Historians say that in Europe, especially, the generation decimated by the Great War of 1914-1918 saw the disease as one more part of that apocalypse later known as World War I. Even the Americans—who didn’t reach the battlefield until the last year of the war, and who lost about as many casualties to the flu as to German gas and guns—seem to have felt that way. It was all part of the same horrific picture.

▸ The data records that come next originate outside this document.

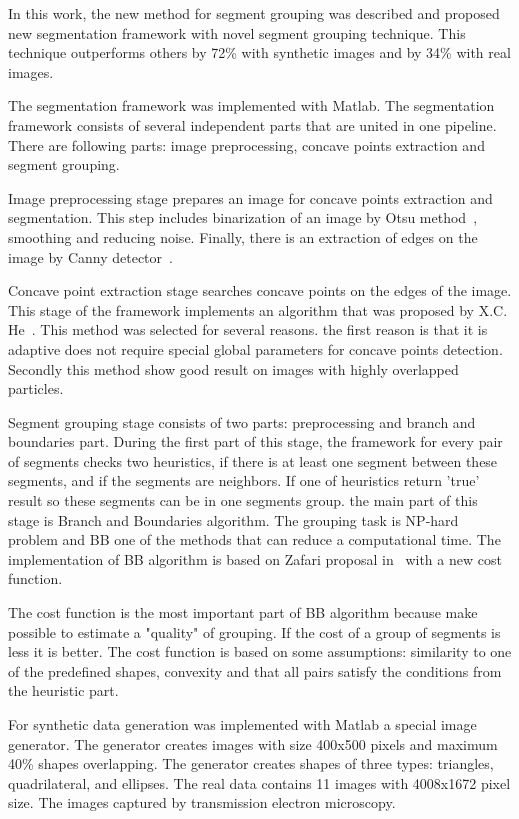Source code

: \documentclass{lutmscthesis}[2010/09/22]
\begin{document}
In this work, the new method for segment grouping was described and proposed new segmentation framework with novel segment grouping technique.  This technique outperforms others by 72\% with synthetic images and by 34\% with real images.

The segmentation framework was implemented with Matlab. The segmentation framework consists of several independent parts that are united in one pipeline. There are following parts: image preprocessing, concave points extraction and segment grouping. 

Image preprocessing stage prepares an image for concave points extraction and segmentation. This step includes binarization of an image by Otsu method~\cite{otsu}, smoothing and reducing noise. Finally, there is an extraction of edges on the image by Canny detector~\cite{Canny}. 

Concave point extraction stage searches concave points on the edges of the image. This stage of the framework implements an algorithm that was proposed by X.C. He~\cite{CSS}. This method was selected for several reasons. the first reason is that it is adaptive does not require special global parameters for concave points detection. Secondly this method show good result on images with highly overlapped particles.  

Segment grouping stage consists of two parts: preprocessing and branch and boundaries part. During the first part of this stage, the framework for every pair of segments checks two heuristics, if there is at least one segment between these segments, and if the segments are neighbors. If one of heuristics return 'true' result so these segments can be in one segments group. the main part of this stage is Branch and Boundaries algorithm. The grouping task is NP-hard~\cite{zafari-bb} problem and BB one of the methods that can reduce a computational time. The implementation of BB algorithm is based on Zafari proposal in~\cite{zafari-bb} with a new cost function.

The cost function is the most important part of BB algorithm because make possible to estimate a "quality" of grouping. If the cost of a group of segments is less it is better. The cost function is based on some assumptions: similarity to one of the predefined shapes, convexity and that all pairs satisfy the conditions from the heuristic part.

For synthetic data generation was implemented with Matlab a special image generator. The generator creates images with size 400x500 pixels and maximum 40\% shapes overlapping. The generator creates shapes of three types: triangles, quadrilateral, and ellipses. The real data contains 11 images with 4008x1672 pixel size. The images captured by transmission electron microscopy.
\end{document}
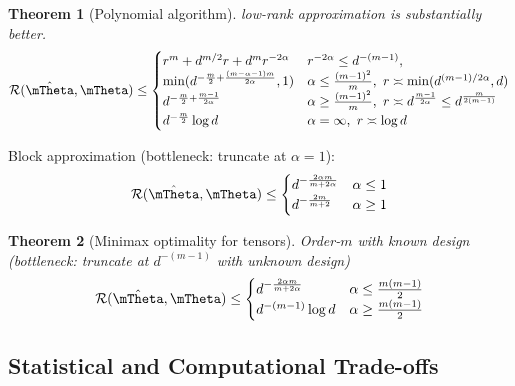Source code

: \documentclass[final,12pt]{colt2020} %
\newtheorem{thm}{Theorem}[section]
\begin{document}
\begin{thm}[Polynomial algorithm] low-rank approximation is substantially better. 
\begin{align}
\tR(\hat \mTheta,\mTheta)\leq
\begin{cases}
r^{m}+d^{m/2}r+d^mr^{-2\alpha}& r^{-2\alpha}\leq d^{-(m-1)},\\
\min(d^{{-{m\over 2}+{(m-\alpha-1)m\over 2\alpha}}},1) &  \alpha\leq {(m-1)^2\over m},\ r\asymp \min(d^{(m-1)/2\alpha},d)\\
d^{-{{m\over 2}+{m-1\over 2\alpha}}}& \alpha\geq {(m-1)^2\over m}, \ r\asymp  d^{m-1\over 2\alpha}\leq d^{m\over 2(m-1)}\\
d^{-{m\over 2}}\log d & \alpha=\infty, \ r\asymp \log d
\end{cases}
\end{align}
\end{thm}

Block approximation (bottleneck: truncate at $\alpha=1$):
\begin{align}
\tR(\hat \mTheta,\mTheta)\leq
\begin{cases}
d^{-{2\alpha m \over m+2\alpha}} & \alpha\leq 1\\
d^{-{2m \over m+2}}& \alpha\geq 1
\end{cases}
\end{align}


\begin{thm}[Minimax optimality for tensors] 
Order-$m$ with known design (bottleneck: truncate at $d^{-(m-1)}$ with unknown design)
\begin{align}
\tR(\hat \mTheta,\mTheta)\leq
\begin{cases}
d^{-{2\alpha m \over m+2\alpha}} & \alpha\leq {m(m-1)\over 2}\\
d^{-{(m-1)}}\log d& \alpha\geq {m(m-1)\over 2}
\end{cases}
\end{align}
\end{thm}

\subsection{Statistical and Computational Trade-offs}


\end{document}
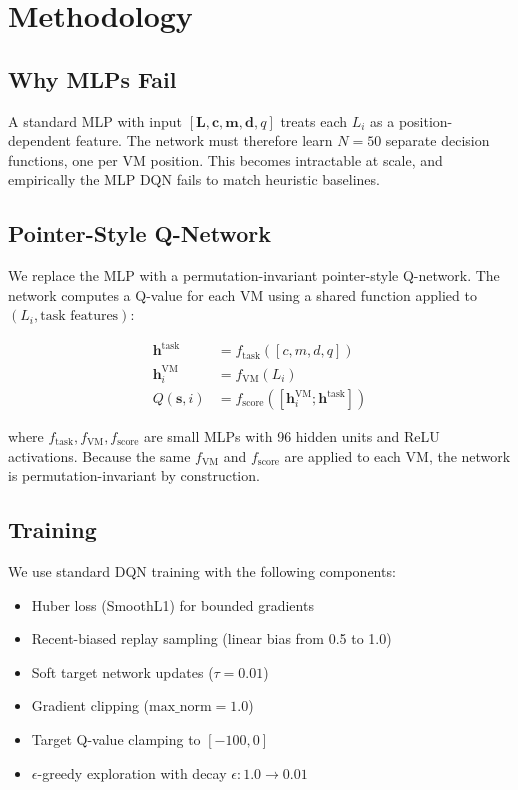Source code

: \documentclass[conference]{IEEEtran}
\begin{document}
\section{Methodology}

\subsection{Why MLPs Fail}

A standard MLP with input $[\mathbf{L}, \mathbf{c}, \mathbf{m}, \mathbf{d}, q]$ treats each $L_i$ as a position-dependent feature. The network must therefore learn $N=50$ separate decision functions, one per VM position. This becomes intractable at scale, and empirically the MLP DQN fails to match heuristic baselines.

\subsection{Pointer-Style Q-Network}

We replace the MLP with a permutation-invariant pointer-style Q-network. The network computes a Q-value for each VM using a shared function applied to $(L_i, \text{task features})$:

\begin{align}
\mathbf{h}^{\text{task}} &= f_{\text{task}}([c, m, d, q]) \\
\mathbf{h}_i^{\text{VM}} &= f_{\text{VM}}(L_i) \\
Q(\mathbf{s}, i) &= f_{\text{score}}([\mathbf{h}_i^{\text{VM}}; \mathbf{h}^{\text{task}}])
\end{align}

where $f_{\text{task}}, f_{\text{VM}}, f_{\text{score}}$ are small MLPs with 96 hidden units and ReLU activations. Because the same $f_{\text{VM}}$ and $f_{\text{score}}$ are applied to each VM, the network is permutation-invariant by construction.

\subsection{Training}

We use standard DQN training with the following components:
\begin{itemize}
    \item Huber loss (SmoothL1) for bounded gradients
    \item Recent-biased replay sampling (linear bias from 0.5 to 1.0)
    \item Soft target network updates ($\tau=0.01$)
    \item Gradient clipping ($\text{max\_norm}=1.0$)
    \item Target Q-value clamping to $[-100, 0]$
    \item $\epsilon$-greedy exploration with decay $\epsilon: 1.0 \to 0.01$
\end{itemize}
\end{document}
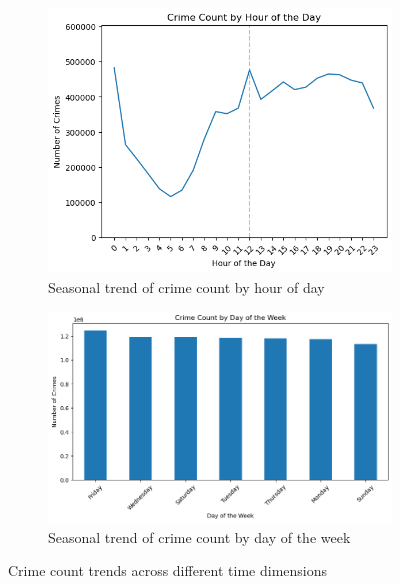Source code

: \documentclass[12pt]{article}
\begin{document}
\begin{figure}[H]
\begin{subfigure}[t]{0.49\textwidth}
        \centering
        \includegraphics[width=\textwidth]{figures/crime_count_by_hour_of_day.png}
        \caption{Seasonal trend of crime count by hour of day}
        \label{fig:crime_count_by_hour_of_day}
    \end{subfigure}
    \hfill
    \begin{subfigure}[t]{0.49\textwidth}
        \centering
        \includegraphics[width=\textwidth]{figures/crime_count_by_day_of_the_week.png}
        \caption{Seasonal trend of crime count by day of the week}
        \label{fig:crime_count_by_day_of_the_week}
    \end{subfigure}
    \caption{Crime count trends across different time dimensions}
    \label{fig:crime_trends}
\end{figure}
\end{document}

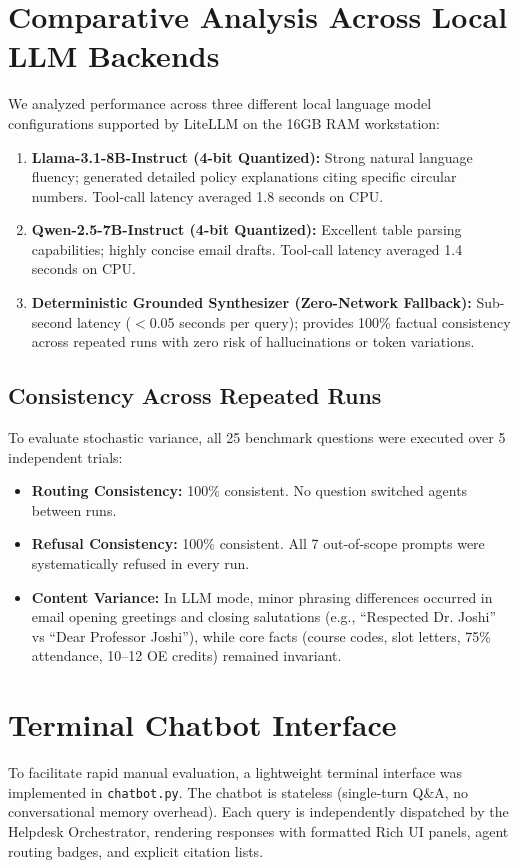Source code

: \documentclass[10pt,a4paper]{article}
\begin{document}
\section{Comparative Analysis Across Local LLM Backends}
We analyzed performance across three different local language model configurations supported by LiteLLM on the 16GB RAM workstation:
\begin{enumerate}[noitemsep]
    \item \textbf{Llama-3.1-8B-Instruct (4-bit Quantized):} Strong natural language fluency; generated detailed policy explanations citing specific circular numbers. Tool-call latency averaged 1.8 seconds on CPU.
    \item \textbf{Qwen-2.5-7B-Instruct (4-bit Quantized):} Excellent table parsing capabilities; highly concise email drafts. Tool-call latency averaged 1.4 seconds on CPU.
    \item \textbf{Deterministic Grounded Synthesizer (Zero-Network Fallback):} Sub-second latency ($<$0.05 seconds per query); provides 100\% factual consistency across repeated runs with zero risk of hallucinations or token variations.
\end{enumerate}

\subsection{Consistency Across Repeated Runs}
To evaluate stochastic variance, all 25 benchmark questions were executed over 5 independent trials:
\begin{itemize}[noitemsep]
    \item \textbf{Routing Consistency:} 100\% consistent. No question switched agents between runs.
    \item \textbf{Refusal Consistency:} 100\% consistent. All 7 out-of-scope prompts were systematically refused in every run.
    \item \textbf{Content Variance:} In LLM mode, minor phrasing differences occurred in email opening greetings and closing salutations (e.g., ``Respected Dr. Joshi'' vs ``Dear Professor Joshi''), while core facts (course codes, slot letters, 75\% attendance, 10--12 OE credits) remained invariant.
\end{itemize}

\section{Terminal Chatbot Interface}
To facilitate rapid manual evaluation, a lightweight terminal interface was implemented in \texttt{chatbot.py}. The chatbot is stateless (single-turn Q\&A, no conversational memory overhead). Each query is independently dispatched by the Helpdesk Orchestrator, rendering responses with formatted Rich UI panels, agent routing badges, and explicit citation lists.
\end{document}
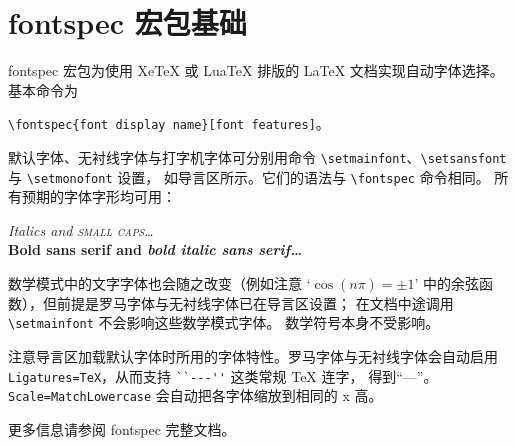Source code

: \documentclass{article}
\begin{document}
\pagestyle{empty}

\section*{\textsf{fontspec} 宏包基础}

\textsf{fontspec} 宏包为使用 Xe\TeX{} 或 Lua\TeX{} 排版的
\LaTeX{} 文档实现自动字体选择。基本命令为

{\centering \verb|\fontspec{font display name}[font features]|。\par}

默认字体、无衬线字体与打字机字体可分别用命令
\verb|\setmainfont|、\verb|\setsansfont| 与 \verb|\setmonofont| 设置，
如导言区所示。它们的语法与 \verb|\fontspec| 命令相同。
所有预期的字体字形均可用：

\begin{center}
  {\itshape Italics and \scshape small caps\dots}\\
  {\sffamily\bfseries Bold sans serif and \itshape bold italic sans serif\dots}
\end{center}

数学模式中的文字字体也会随之改变（例如注意 `$\cos(n\pi)=\pm 1$'
中的余弦函数），但前提是罗马字体与无衬线字体已在导言区设置；
在文档中途调用 \verb|\setmainfont| 不会影响这些数学模式字体。
数学符号本身不受影响。

注意导言区加载默认字体时所用的字体特性。罗马字体与无衬线字体会自动启用
\verb|Ligatures=TeX|，从而支持 \verb|``---''| 这类常规 \TeX{} 连字，
得到“---”。\verb|Scale=MatchLowercase| 会自动把各字体缩放到相同的 x 高。

更多信息请参阅 \textsf{fontspec} 完整文档。
\end{document}
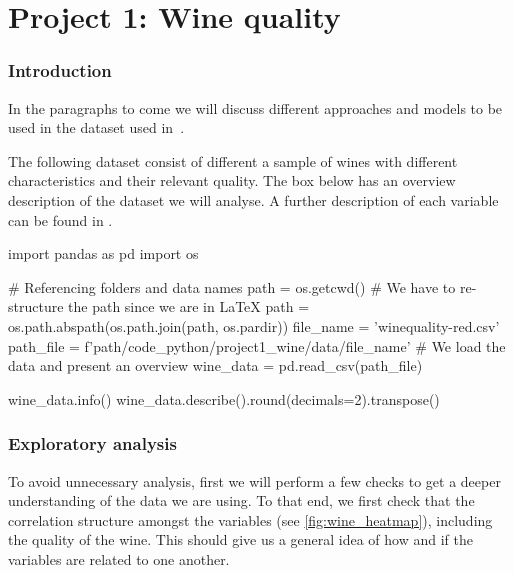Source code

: \documentclass[11pt]{article}
\begin{document}
\part[wine]{Project 1: Wine quality} \label{part:wine}

\section*{Introduction}
In the paragraphs to come we will discuss different approaches and models to be used in the dataset used in~\cite{wine}.

The following dataset consist of different a sample of wines with different characteristics and their relevant
quality.
The box below has an overview description of the dataset we will analyse.
A further description of each variable can be found in .

\begin{pyconcode}
import pandas as pd
import os

# Referencing folders and data names
path = os.getcwd()
# We have to re-structure the path since we are in LaTeX
path = os.path.abspath(os.path.join(path, os.pardir))
file_name = 'winequality-red.csv'
path_file = f'{path}/code_python/project1_wine/data/{file_name}'
# We load the data and present an overview
wine_data = pd.read_csv(path_file)
\end{pyconcode}

\begin{pyconsole}[][frame=single]
wine_data.info()
wine_data.describe().round(decimals=2).transpose()
\end{pyconsole}

\section*{Exploratory analysis}

To avoid unnecessary analysis, first we will perform a few checks to get a deeper understanding of the
data we are using.
To that end, we first check that the correlation structure amongst the variables (see \cref{fig:wine_heatmap}),
including the quality of the wine.
This should give us a general idea of how and if the variables are related to one another.
\end{document}
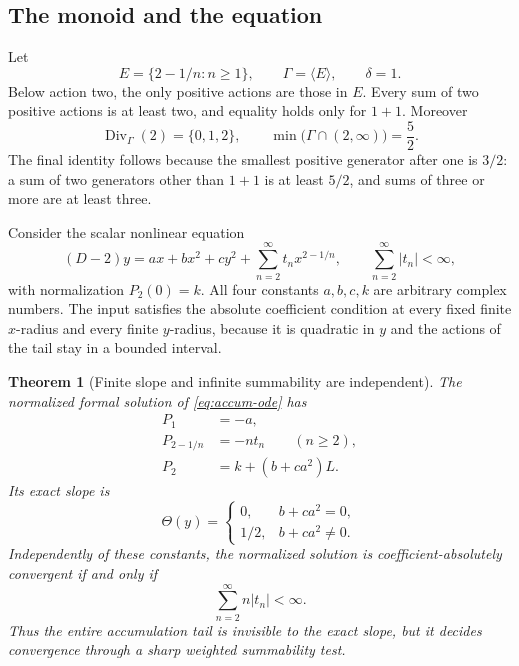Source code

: \documentclass[11pt,a4paper]{article}
\numberwithin{equation}{section}
\newtheorem{theorem}{Theorem}[section]
\theoremstyle{definition}
\theoremstyle{remark}
\newcommand{\G}{\Gamma}
\newcommand{\Div}{\operatorname{Div}}
\begin{document}
\subsection{The monoid and the equation}
Let
\begin{equation}\label{eq:accum-monoid}
 E=\{2-1/n:n\ge1\},\qquad \G=\langle E\rangle,
 \qquad \delta=1.
\end{equation}
Below action two, the only positive actions are those in \(E\).
Every sum of two positive actions is at least two, and equality holds
only for \(1+1\). Moreover
\begin{equation}\label{eq:accum-divisors}
 \Div_\G(2)=\{0,1,2\},\qquad
 \min\bigl(\G\cap(2,\infty)\bigr)=\frac52.
\end{equation}
The final identity follows because the smallest positive generator
after one is \(3/2\): a sum of two generators other than \(1+1\)
is at least \(5/2\), and sums of three or more are at least three.

Consider the scalar nonlinear equation
\begin{equation}\label{eq:accum-ode}
 (D-2)y=a x+b x^2+c y^2+
          \sum_{n=2}^{\infty}t_n x^{2-1/n},
 \qquad \sum_{n=2}^{\infty}|t_n|<\infty,
\end{equation}
with normalization \(P_2(0)=k\). All four constants
\(a,b,c,k\) are arbitrary complex numbers. The input satisfies the
absolute coefficient condition at every fixed finite \(x\)-radius
and every finite \(y\)-radius, because it is quadratic in \(y\)
and the actions of the tail stay in a bounded interval.

\begin{theorem}[Finite slope and infinite summability are independent]
\label{thm:sharp-family}
The normalized formal solution of \eqref{eq:accum-ode} has
\begin{align}
 P_1&=-a,\label{eq:family-P1}\\
 P_{2-1/n}&=-nt_n\qquad(n\ge2),\label{eq:family-Pn}\\
 P_2&=k+(b+ca^2)L.\label{eq:family-P2}
\end{align}
Its exact slope is
\begin{equation}\label{eq:family-slope}
 \boxed{\displaystyle
 \Theta(y)=
 \begin{cases}
 0,&b+ca^2=0,\\
 1/2,&b+ca^2\ne0.
 \end{cases}}
\end{equation}
Independently of these constants, the normalized solution is
coefficient-absolutely convergent if and only if
\begin{equation}\label{eq:family-threshold}
 \boxed{\displaystyle \sum_{n=2}^{\infty}n|t_n|<\infty.}
\end{equation}
Thus the entire accumulation tail is invisible to the exact slope,
but it decides convergence through a sharp weighted summability test.
\end{theorem}
\end{document}

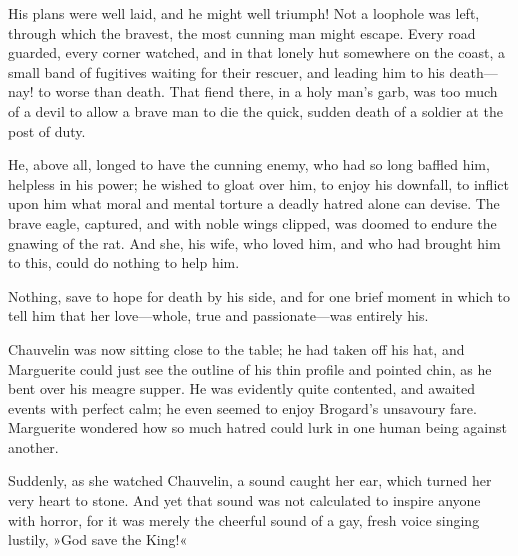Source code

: His plans were well laid, and he might well triumph! Not a loophole was left, through which the bravest, the most cunning man might escape. Every road guarded, every corner watched, and in that lonely hut somewhere on the coast, a small band of fugitives waiting for their rescuer, and leading him to his death\allowbreak---\allowbreak nay! to worse than death. That fiend there, in a holy man's garb, was too much of a devil to allow a brave man to die the quick, sudden death of a soldier at the post of duty.

He, above all, longed to have the cunning enemy, who had so long baffled him, helpless in his power; he wished to gloat over him, to enjoy his downfall, to inflict upon him what moral and mental torture a deadly hatred alone can devise. The brave eagle, captured, and with noble wings clipped, was doomed to endure the gnawing of the rat. And she, his wife, who loved him, and who had brought him to this, could do nothing to help him.

Nothing, save to hope for death by his side, and for one brief moment in which to tell him that her love\allowbreak---\allowbreak whole, true and passionate\allowbreak---\allowbreak was entirely his.

Chauvelin was now sitting close to the table; he had taken off his hat, and Marguerite could just see the outline of his thin profile and pointed chin, as he bent over his meagre supper. He was evidently quite contented, and awaited events with perfect calm; he even seemed to enjoy Brogard's unsavoury fare. Marguerite wondered how so much hatred could lurk in one human being against another.

Suddenly, as she watched Chauvelin, a sound caught her ear, which turned her very heart to stone. And yet that sound was not calculated to inspire anyone with horror, for it was merely the cheerful sound of a gay, fresh voice singing lustily, »God save the King!«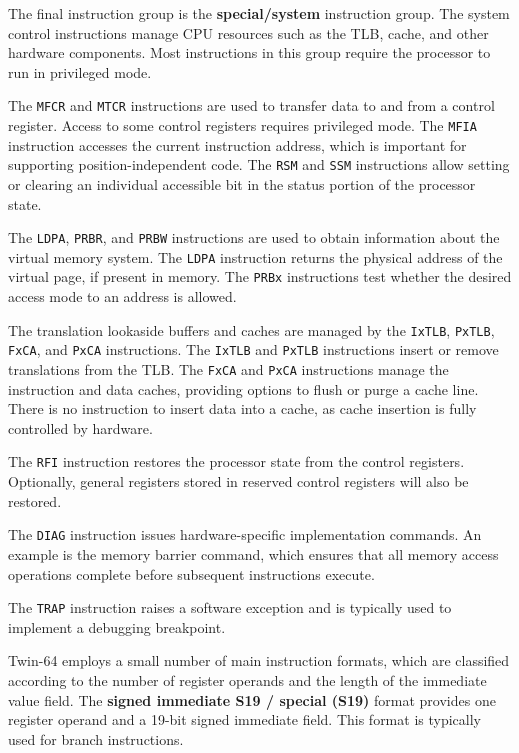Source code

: 
The final instruction group is the \textbf{special/system} instruction group. The system control instructions manage CPU resources such as the TLB, cache, and other hardware components. Most instructions in this group require the processor to run in privileged mode.  

The \texttt{MFCR} and \texttt{MTCR} instructions are used to transfer data to and from a control register. Access to some control registers requires privileged mode. The \texttt{MFIA} instruction accesses the current instruction address, which is important for supporting position-independent code. The \texttt{RSM} and \texttt{SSM} instructions allow setting or clearing an individual accessible bit in the status portion of the processor state.  

The \texttt{LDPA}, \texttt{PRBR}, and \texttt{PRBW} instructions are used to obtain information about the virtual memory system. The \texttt{LDPA} instruction returns the physical address of the virtual page, if present in memory. The \texttt{PRBx} instructions test whether the desired access mode to an address is allowed.  

The translation lookaside buffers and caches are managed by the \texttt{IxTLB}, \texttt{PxTLB}, \texttt{FxCA}, and \texttt{PxCA} instructions. The \texttt{IxTLB} and \texttt{PxTLB} instructions insert or remove translations from the TLB. The \texttt{FxCA} and \texttt{PxCA} instructions manage the instruction and data caches, providing options to flush or purge a cache line. There is no instruction to insert data into a cache, as cache insertion is fully controlled by hardware.  

The \texttt{RFI} instruction restores the processor state from the control registers. Optionally, general registers stored in reserved control registers will also be restored.  

The \texttt{DIAG} instruction issues hardware-specific implementation commands. An example is the memory barrier command, which ensures that all memory access operations complete before subsequent instructions execute.  

The \texttt{TRAP} instruction raises a software exception and is typically used to implement a debugging breakpoint.


Twin-64 employs a small number of main instruction formats, which are classified according to the number of register operands and the length of the immediate value field. The \textbf{signed immediate S19 / special (S19)} format provides one register operand and a 19-bit signed immediate field. This format is typically used for branch instructions.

Then it hit me: if there is a light at the end of the tunnel, or at the end of a book-filled corridor, at a time like this, it is that something like a new world emerges afterward. The day after is not the same as the day before, as French President Emmanuel Macron told us a few days ago.
What came after the Great War and the Great Pandemic a century ago was a decade of extravagant life as chronicled by Huxley, in his way, and quintessentially by F. Scott Fitzgerald.
Personally, I am looking forward to the Roaring 2020s.
A note to readers: After I wrote this essay, I was pleased to discover that most of the essays cited from Along the Road, which is long out of print, are available in Aldous Huxley’s Complete Essays: Volume I, 1920-1925, in hardcover or as a Kindle edition.